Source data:

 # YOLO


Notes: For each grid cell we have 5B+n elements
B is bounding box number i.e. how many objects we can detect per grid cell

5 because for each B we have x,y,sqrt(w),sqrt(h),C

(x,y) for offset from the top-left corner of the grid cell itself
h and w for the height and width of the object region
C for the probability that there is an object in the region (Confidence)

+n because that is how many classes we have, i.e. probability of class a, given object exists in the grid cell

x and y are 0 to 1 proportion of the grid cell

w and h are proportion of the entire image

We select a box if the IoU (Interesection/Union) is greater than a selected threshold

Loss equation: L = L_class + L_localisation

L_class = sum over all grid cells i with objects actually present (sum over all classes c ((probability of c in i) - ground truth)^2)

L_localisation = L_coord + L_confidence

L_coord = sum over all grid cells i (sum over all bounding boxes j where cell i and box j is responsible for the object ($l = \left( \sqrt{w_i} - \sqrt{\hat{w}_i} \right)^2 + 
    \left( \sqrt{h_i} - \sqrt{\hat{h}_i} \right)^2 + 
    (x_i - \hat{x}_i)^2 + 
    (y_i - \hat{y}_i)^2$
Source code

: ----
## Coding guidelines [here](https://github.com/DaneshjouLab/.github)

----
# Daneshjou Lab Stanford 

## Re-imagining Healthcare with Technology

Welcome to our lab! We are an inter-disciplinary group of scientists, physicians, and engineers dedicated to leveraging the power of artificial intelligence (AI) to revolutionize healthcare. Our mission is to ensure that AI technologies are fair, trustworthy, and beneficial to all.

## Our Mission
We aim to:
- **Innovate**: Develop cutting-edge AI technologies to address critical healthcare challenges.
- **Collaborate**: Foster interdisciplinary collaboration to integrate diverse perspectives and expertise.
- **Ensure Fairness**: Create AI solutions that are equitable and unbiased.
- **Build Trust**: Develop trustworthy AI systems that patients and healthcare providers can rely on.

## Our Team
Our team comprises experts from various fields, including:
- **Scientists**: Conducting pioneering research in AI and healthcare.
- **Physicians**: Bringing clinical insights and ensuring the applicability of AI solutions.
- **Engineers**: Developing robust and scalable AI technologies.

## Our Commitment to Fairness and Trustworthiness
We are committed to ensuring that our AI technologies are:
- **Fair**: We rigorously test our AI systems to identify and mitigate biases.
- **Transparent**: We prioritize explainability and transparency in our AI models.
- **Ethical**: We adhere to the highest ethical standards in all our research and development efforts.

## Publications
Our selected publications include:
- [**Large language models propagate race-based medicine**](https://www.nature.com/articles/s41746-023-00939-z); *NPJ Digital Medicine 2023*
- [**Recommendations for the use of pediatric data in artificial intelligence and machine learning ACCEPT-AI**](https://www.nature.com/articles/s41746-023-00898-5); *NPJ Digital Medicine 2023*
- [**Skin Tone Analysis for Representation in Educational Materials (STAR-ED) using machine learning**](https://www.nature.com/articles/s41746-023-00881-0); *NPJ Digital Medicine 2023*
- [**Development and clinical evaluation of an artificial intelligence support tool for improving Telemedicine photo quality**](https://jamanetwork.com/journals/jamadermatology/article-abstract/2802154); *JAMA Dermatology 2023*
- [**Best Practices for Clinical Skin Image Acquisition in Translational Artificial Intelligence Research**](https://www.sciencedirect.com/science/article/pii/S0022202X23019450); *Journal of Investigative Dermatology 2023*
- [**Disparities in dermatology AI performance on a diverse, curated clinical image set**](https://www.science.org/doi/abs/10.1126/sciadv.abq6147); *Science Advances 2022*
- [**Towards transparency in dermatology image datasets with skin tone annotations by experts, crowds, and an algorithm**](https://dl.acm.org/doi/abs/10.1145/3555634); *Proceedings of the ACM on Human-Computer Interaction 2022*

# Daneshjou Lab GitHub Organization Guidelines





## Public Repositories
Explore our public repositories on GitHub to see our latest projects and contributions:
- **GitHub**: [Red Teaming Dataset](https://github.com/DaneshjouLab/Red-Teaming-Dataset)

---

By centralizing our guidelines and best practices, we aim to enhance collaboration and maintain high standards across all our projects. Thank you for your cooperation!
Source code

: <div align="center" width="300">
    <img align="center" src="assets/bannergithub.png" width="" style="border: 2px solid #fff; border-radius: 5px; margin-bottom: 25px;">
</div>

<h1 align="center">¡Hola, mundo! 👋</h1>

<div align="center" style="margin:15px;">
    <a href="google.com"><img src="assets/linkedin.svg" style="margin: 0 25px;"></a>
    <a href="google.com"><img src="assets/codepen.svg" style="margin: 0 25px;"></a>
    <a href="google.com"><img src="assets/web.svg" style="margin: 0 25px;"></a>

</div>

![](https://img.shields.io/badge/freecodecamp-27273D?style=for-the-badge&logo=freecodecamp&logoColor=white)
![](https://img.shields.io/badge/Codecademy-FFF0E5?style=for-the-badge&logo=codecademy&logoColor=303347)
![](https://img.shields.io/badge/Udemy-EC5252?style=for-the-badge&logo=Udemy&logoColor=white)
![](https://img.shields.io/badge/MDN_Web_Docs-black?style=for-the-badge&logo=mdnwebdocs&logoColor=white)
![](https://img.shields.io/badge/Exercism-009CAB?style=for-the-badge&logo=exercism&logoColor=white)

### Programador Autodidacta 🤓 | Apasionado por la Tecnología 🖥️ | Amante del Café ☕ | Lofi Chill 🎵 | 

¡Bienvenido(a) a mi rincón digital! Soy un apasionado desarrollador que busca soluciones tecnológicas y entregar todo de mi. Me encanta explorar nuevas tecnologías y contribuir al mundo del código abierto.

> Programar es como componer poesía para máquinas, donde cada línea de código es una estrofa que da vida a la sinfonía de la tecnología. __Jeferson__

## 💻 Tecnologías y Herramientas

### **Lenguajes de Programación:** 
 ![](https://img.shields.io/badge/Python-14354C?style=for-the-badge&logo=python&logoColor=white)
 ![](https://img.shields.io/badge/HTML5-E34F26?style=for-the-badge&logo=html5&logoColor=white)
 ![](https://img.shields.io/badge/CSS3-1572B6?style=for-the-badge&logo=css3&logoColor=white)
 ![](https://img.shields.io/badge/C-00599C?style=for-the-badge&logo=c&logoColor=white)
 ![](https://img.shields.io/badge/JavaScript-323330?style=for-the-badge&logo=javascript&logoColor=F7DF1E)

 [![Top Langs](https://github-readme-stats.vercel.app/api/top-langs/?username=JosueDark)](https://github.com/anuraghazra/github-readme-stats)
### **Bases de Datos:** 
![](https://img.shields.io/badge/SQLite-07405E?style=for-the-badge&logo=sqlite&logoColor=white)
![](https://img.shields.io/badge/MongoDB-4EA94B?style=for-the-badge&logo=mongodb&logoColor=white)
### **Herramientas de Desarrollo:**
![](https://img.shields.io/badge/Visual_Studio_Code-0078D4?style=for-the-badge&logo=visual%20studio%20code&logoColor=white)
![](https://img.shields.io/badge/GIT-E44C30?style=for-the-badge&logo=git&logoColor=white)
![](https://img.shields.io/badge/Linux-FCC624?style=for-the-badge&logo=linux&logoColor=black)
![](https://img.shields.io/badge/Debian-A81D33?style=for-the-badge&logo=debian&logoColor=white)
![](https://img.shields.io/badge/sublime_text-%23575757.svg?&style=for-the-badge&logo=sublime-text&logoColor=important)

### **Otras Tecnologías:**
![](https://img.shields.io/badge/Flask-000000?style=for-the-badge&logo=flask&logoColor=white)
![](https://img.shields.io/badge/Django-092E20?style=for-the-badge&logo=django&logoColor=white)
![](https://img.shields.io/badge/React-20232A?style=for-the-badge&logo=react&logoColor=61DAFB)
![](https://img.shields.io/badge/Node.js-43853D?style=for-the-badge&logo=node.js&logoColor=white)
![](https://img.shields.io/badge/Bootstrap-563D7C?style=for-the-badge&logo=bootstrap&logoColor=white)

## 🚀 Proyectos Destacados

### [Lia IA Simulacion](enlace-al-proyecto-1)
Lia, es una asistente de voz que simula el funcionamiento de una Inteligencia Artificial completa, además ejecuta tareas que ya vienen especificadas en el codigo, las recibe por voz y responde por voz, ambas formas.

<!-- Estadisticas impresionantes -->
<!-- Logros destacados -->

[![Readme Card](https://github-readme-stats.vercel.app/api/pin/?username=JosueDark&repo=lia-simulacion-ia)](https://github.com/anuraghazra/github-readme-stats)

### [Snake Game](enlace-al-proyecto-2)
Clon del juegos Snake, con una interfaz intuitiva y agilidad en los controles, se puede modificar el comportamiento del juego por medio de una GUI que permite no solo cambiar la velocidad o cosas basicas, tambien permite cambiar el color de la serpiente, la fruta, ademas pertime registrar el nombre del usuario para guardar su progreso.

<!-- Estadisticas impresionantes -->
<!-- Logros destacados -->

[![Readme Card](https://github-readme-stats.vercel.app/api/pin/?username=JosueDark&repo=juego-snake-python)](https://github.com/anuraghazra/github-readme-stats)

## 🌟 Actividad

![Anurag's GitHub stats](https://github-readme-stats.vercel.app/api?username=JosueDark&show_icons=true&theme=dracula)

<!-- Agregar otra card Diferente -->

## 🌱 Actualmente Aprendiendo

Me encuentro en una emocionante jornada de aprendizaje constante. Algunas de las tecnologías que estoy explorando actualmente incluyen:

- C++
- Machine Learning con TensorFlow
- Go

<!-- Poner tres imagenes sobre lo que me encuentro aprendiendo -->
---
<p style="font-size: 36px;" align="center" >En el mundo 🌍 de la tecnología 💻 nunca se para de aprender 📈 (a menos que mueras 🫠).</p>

Task prompt: Out of the data above, set down the lines from the one with "## Coding guidelines" to the one with "- [**Recommendations for", both included, exactly as written and with no additions.

Answer area:
## Coding guidelines [here](https://github.com/DaneshjouLab/.github)

----
# Daneshjou Lab Stanford 

## Re-imagining Healthcare with Technology

Welcome to our lab! We are an inter-disciplinary group of scientists, physicians, and engineers dedicated to leveraging the power of artificial intelligence (AI) to revolutionize healthcare. Our mission is to ensure that AI technologies are fair, trustworthy, and beneficial to all.

## Our Mission
We aim to:
- **Innovate**: Develop cutting-edge AI technologies to address critical healthcare challenges.
- **Collaborate**: Foster interdisciplinary collaboration to integrate diverse perspectives and expertise.
- **Ensure Fairness**: Create AI solutions that are equitable and unbiased.
- **Build Trust**: Develop trustworthy AI systems that patients and healthcare providers can rely on.

## Our Team
Our team comprises experts from various fields, including:
- **Scientists**: Conducting pioneering research in AI and healthcare.
- **Physicians**: Bringing clinical insights and ensuring the applicability of AI solutions.
- **Engineers**: Developing robust and scalable AI technologies.

## Our Commitment to Fairness and Trustworthiness
We are committed to ensuring that our AI technologies are:
- **Fair**: We rigorously test our AI systems to identify and mitigate biases.
- **Transparent**: We prioritize explainability and transparency in our AI models.
- **Ethical**: We adhere to the highest ethical standards in all our research and development efforts.

## Publications
Our selected publications include:
- [**Large language models propagate race-based medicine**](https://www.nature.com/articles/s41746-023-00939-z); *NPJ Digital Medicine 2023*
- [**Recommendations for the use of pediatric data in artificial intelligence and machine learning ACCEPT-AI**](https://www.nature.com/articles/s41746-023-00898-5); *NPJ Digital Medicine 2023*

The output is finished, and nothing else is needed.